Stèle de Tarhunpiya: la stèle funéraire en basalte (au centre de la photo) représente un jeune homme debout vêtu d’une tunique frangée. Il tient un oiseau de proie utilisé pour la chasse dans sa main gauche et un calame dans sa main droite. Ces attributs attestent de son rang aristocratique. La présence de l’écritoire fait référence à l’écriture araméenne. L’inscription nous renseignant sur son identité : Tarhunpiya, est en hiéroglyphes louvites et semble témoigner d’une transition culturelle. Une femme assise l’entoure de ses bras dans une attitude affectueuse. Sa mère probablement. Accueille-t-elle dans l’au delà son fils défunt selon les rituels hittites ou a-t-elle fait graver la stèle pour honorer sa mémoire ? Provenance Karamanmaraş, Turquie, antique royaume de Gurgum, 800/700 avant notre ère. Coll. Musée du Louvre.


Sur le site syrien de Tell Ahmar, une stèle en basalte a été retrouvée lors des fouilles dirigées par F. Thureau-Dangin et A. Barrois en 1928. Elle est datée d’environ 900 avant notre ère. Le relief principal représente Tarhunza, le dieu de l’orage sous un disque solaire. L’iconographie combine des éléments hérités de traditions hittites, égyptiennes, syriennes et mésopotamiennes. Sur les autres faces, des inscriptions en langue et hiéroglyphes louvites, furent rédigées par Hamiyata, quatrième roi de la dynastie du royaume de Masuwari. Il se présente comme le serviteur du dieu Tarhunza et évoque également les dieux mésopotamiens Sin et Ea, ou encore la déesse hittite de la fertilité Kubaba, figure tutélaire de Karkemish. La suite du texte évoque la stèle elle-même que le roi destinait à être placée parmi les dieux c'est-à-dire dans un lieu de culte. Coll. Musée du Louvre

Au 10e siècle avant notre ère, les Araméens, peuple nomade connu depuis le siècle précédent, pénètrent l’espace et se fixent dans les territoires de la Syrie et jusqu’au sud-est anatolien afin d’y fonder des royaumes. Les souverains utilisent d’abord les hiéroglyphes louvites ou le phénicien pour graver les inscriptions sur leurs monuments, puis l’écriture araméenne, alphabétique et cursive s’impose et se diffuse aux régions voisines.
Sam’al sur le site de Zincirli höyük (à proximité de Gaziantep) a livré de nombreux vestiges d’une ville prospère, capitale d’un de ces petits royaumes araméens.

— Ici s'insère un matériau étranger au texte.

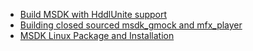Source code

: * [Build MSDK with HddlUnite support](Build-MSDK-with-HddlUnite-support.md)
* [Building closed sourced msdk_gmock and mfx_player](Building-closed-sourced-msdk_gmock-and-mfx_player.md)
* [MSDK Linux Package and Installation](MSDK-Linux-Package-and-Installation.md)
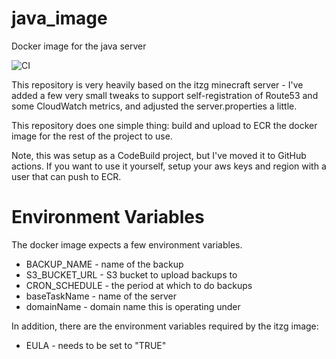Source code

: # java_image
Docker image for the java server

![CI](https://github.com/serverless-minecraft/java_image/workflows/CI/badge.svg)

This repository is very heavily based on the itzg minecraft server - I've added
a few very small tweaks to support self-registration of Route53 and some
CloudWatch metrics, and adjusted the server.properties a little.

This repository does one simple thing: build and upload to ECR the docker
image for the rest of the project to use.

Note, this was setup as a CodeBuild project, but I've moved it to GitHub actions.
If you want to use it yourself, setup your aws keys and region with a user that
can push to ECR.

Environment Variables
=====================

The docker image expects a few environment variables.

* BACKUP_NAME - name of the backup
* S3_BUCKET_URL - S3 bucket to upload backups to
* CRON_SCHEDULE - the period at which to do backups
* baseTaskName - name of the server
* domainName - domain name this is operating under

In addition, there are the environment variables required by the itzg
image:

* EULA - needs to be set to "TRUE"
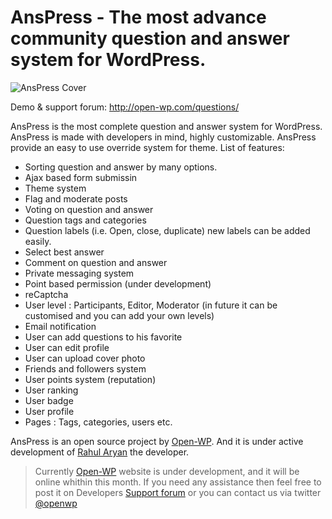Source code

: AnsPress - The most advance community question and answer system for WordPress.
=========

![AnsPress Cover](https://raw.githubusercontent.com/open-wp/anspress/master/theme/default/images/default_cover.jpg "AnsPress cover image")

Demo & support forum: http://open-wp.com/questions/

AnsPress is the most complete question and answer system for WordPress. AnsPress is made with developers in mind, highly customizable. AnsPress provide an easy to use override system for theme. List of features:

  - Sorting question and answer by many options.
  - Ajax based form submissin
  - Theme system
  - Flag and moderate posts
  - Voting on question and answer
  - Question tags and categories
  - Question labels (i.e. Open, close, duplicate) new labels can be added easily.
  - Select best answer
  - Comment on question and answer
  - Private messaging system
  - Point based permission (under development)
  - reCaptcha
  - User level : Participants, Editor, Moderator (in future it can be customised and you can add your own levels)
  - Email notification
  - User can add questions to his favorite
  - User can edit profile
  - User can upload cover photo
  - Friends and followers system
  - User points system (reputation)
  - User ranking
  - User badge
  - User profile
  - Pages : Tags, categories, users etc.

AnsPress is an open source project by [Open-WP]. And it is under active development of [Rahul Aryan] the developer.

> Currently [Open-WP] website is under development, and it will be online whithin this month.
> If you need any assistance then feel free to post it on Developers [Support forum] or you can contact us via twitter [@openwp]



[Open-WP]:http://open-wp.com/
[Rahul Aryan]:http://rahularyan.com/
[Support forum]:http://rahularyan.com/support
[@openwp]:http://twitter.com/openwp
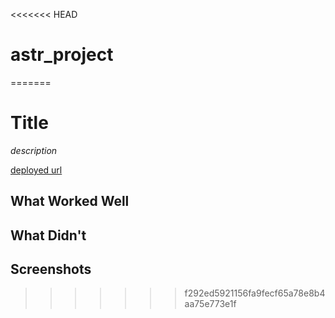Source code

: <<<<<<< HEAD
# astr_project
=======
# Title

_description_

[deployed url](http://url-if-deployed-here)

## What Worked Well

## What Didn't

## Screenshots
>>>>>>> f292ed5921156fa9fecf65a78e8b4aa75e773e1f
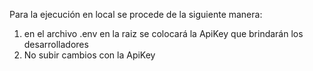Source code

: Para la ejecución en local se procede de la siguiente manera:
1. en el archivo .env en la raiz se colocará la ApiKey que brindarán los desarrolladores
2. No subir cambios con la ApiKey
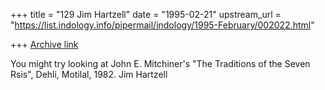 +++
title = "129 Jim Hartzell"
date = "1995-02-21"
upstream_url = "https://list.indology.info/pipermail/indology/1995-February/002022.html"

+++
[Archive link](https://list.indology.info/pipermail/indology/1995-February/002022.html)

You might try looking at John E. Mitchiner's "The Traditions of the 
Seven Rsis", Dehli, Motilal, 1982.
Jim Hartzell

Moulage d’une statue de Lion


Stèle en basalte représentant un roi Kulamuwa ou Panamuwa II ou Barrakib. Prêt du Staatliche Museum zu Berlin, acquis suite aux fouilles de F. von Luschan en 1902


Une importante partie de l’exposition est consacrée au tragique destin des vestiges (1000/800 avant notre ère) de Tell Halaf, Guzana, cité d’un autre royaume araméen, Bit Bahiani au nord de la Syrie, découverte par le baron von Oppenheim au début du 20e siècle.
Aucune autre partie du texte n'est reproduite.